EVOCANDO una «minaccia diretta» da parte di Putin e di Maduro, Trump rafforza uno dei punti di forza della sua prossima - ma in realtà gia iniziata da mesi - campagna per le presidenziali del 2020. L’Armata rossa ai confini sud degli States da ben più sostanza alla necessità di salvaguardare sia la leadership mondiale – il «destino manifesto»- degli Stati uniti, obiettivo sul quale anche i leader del Partito democratico concordano, sia la supremazia dell’America bianca e protestante. Il muro di separazione dal Messico diventa così funzionale a fermare la «minaccia russo-venezuelana» evocata dal Dipartimento di Stato; una barriera non solo contro le "orde" di migranti centramericani, ma una difesa dell’intera nazione. Dunque anche dei latinos che hanno già conquistato l’ambito status di cittadini dell’impero.
IL VOTO DEGLI AMERICANI di origine latina è probabilmente la chiave che aprirà la porta della prossima presidenza. Trump e il suo staff puntano non solo alla riconferma dei voti degli anticastristi della Florida - ai quali offre un continuo ampliamento dell’embargo contro Cuba - e a intascare il sostegno degli «emigranti golfisti» - ovvero dell’alta borghesia venezuelana rifugiatasi in Florida (dove ha provocato un aumento dei prezzi degli immobili di prestigio). Ma anche l’appoggio di quei latinos che hanno raggiunto un certo benessere e che si vedono minacciati da una nuova ondata di emigranti centroamericani in fuga dalla miseria e dall’insicurezza, peraltro causate da regimi - come quelli dell’Honduras o del Guatemala - che hanno il sostegno attivo di Washington.

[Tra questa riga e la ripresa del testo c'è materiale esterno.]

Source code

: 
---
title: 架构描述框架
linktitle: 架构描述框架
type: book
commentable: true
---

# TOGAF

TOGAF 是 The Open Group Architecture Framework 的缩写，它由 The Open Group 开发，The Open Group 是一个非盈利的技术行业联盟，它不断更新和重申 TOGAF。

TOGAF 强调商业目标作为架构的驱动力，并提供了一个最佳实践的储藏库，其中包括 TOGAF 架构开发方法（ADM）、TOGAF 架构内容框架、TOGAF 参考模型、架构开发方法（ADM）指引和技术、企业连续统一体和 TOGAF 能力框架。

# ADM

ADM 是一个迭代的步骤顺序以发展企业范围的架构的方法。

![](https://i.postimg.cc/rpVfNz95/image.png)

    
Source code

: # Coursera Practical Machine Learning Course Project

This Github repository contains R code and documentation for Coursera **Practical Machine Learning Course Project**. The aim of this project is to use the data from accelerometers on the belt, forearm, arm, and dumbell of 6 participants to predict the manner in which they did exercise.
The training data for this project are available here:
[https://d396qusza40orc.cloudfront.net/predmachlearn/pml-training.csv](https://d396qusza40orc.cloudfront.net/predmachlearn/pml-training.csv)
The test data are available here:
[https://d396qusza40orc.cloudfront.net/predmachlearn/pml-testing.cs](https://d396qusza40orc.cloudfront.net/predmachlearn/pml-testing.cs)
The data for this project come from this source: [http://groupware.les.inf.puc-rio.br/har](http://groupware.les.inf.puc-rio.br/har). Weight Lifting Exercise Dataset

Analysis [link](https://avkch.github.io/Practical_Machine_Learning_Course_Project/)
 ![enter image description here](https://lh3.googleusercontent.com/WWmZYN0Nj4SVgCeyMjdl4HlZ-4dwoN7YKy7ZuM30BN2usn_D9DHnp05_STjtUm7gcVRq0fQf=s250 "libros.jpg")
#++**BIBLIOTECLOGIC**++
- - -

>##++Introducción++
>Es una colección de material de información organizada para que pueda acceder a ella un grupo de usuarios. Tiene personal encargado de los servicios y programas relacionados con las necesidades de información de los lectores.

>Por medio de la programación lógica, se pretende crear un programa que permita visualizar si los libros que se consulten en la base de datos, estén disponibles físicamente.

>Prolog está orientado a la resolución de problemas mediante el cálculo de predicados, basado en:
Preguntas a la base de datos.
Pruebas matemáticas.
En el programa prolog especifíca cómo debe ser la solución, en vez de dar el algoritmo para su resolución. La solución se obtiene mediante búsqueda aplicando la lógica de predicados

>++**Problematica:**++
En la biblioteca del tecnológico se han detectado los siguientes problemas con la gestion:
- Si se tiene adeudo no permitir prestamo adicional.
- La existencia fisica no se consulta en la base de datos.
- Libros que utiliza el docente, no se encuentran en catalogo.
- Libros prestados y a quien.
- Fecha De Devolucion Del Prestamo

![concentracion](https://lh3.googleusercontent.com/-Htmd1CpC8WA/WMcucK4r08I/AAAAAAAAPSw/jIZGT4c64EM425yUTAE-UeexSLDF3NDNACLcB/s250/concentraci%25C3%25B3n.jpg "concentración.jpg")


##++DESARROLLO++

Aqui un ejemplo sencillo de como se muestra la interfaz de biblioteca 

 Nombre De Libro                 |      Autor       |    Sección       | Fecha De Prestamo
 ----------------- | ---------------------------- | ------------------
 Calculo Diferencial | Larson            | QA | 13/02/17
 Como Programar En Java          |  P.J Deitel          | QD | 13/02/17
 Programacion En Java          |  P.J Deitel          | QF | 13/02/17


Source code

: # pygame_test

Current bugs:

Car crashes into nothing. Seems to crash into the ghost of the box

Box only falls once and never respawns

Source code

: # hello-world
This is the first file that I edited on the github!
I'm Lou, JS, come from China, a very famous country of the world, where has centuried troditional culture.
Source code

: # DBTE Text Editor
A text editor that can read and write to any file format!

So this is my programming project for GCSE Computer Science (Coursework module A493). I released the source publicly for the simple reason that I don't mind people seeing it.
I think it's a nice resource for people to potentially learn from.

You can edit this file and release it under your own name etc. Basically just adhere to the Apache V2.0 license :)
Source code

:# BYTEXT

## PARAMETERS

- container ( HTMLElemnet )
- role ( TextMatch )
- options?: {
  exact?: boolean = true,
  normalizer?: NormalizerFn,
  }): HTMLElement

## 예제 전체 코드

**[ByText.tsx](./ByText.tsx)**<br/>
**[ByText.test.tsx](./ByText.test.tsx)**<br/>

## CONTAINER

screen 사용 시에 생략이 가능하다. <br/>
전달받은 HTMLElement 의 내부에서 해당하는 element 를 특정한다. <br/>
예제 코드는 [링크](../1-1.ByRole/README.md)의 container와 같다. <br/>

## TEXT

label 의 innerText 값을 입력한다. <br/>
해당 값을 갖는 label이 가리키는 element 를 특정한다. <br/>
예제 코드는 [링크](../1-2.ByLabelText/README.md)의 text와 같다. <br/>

TRUMP HA DUNQUE tutto l’interesse di mantenere polarizzata e conflittuale la situazione del Venezuela. Per la quale prevede una sola via di uscita, la fine del governo bolivariano. Chiamati a raccolta, i governi di destra del gruppo di Lima - Argentina, Brasile, Canada, Colombia, Costa Rica, Cile, Guatemala, Guyana, Honduras, Panama, Paraguay, Perú e Santa Lucia- hanno emesso un comunicato per esprimere la loro «preoccupazione» per l’«ingerenza» della Russia. Mentre dal Salvador giungono informazioni su gruppi di contras che si starebbero addestrando con armi comprate dalla Cia in Ucraina per essere poi infiltrati in Venezuela. Una pratica che vede in Abrams uno dei maggiori esperti, data la sua partecipazione al tristemente famoso affair Irangate, la vendita di armi americane all’Iran per finanziare la guerriglia contro il governo sandinista in Nicaragua nel 1985.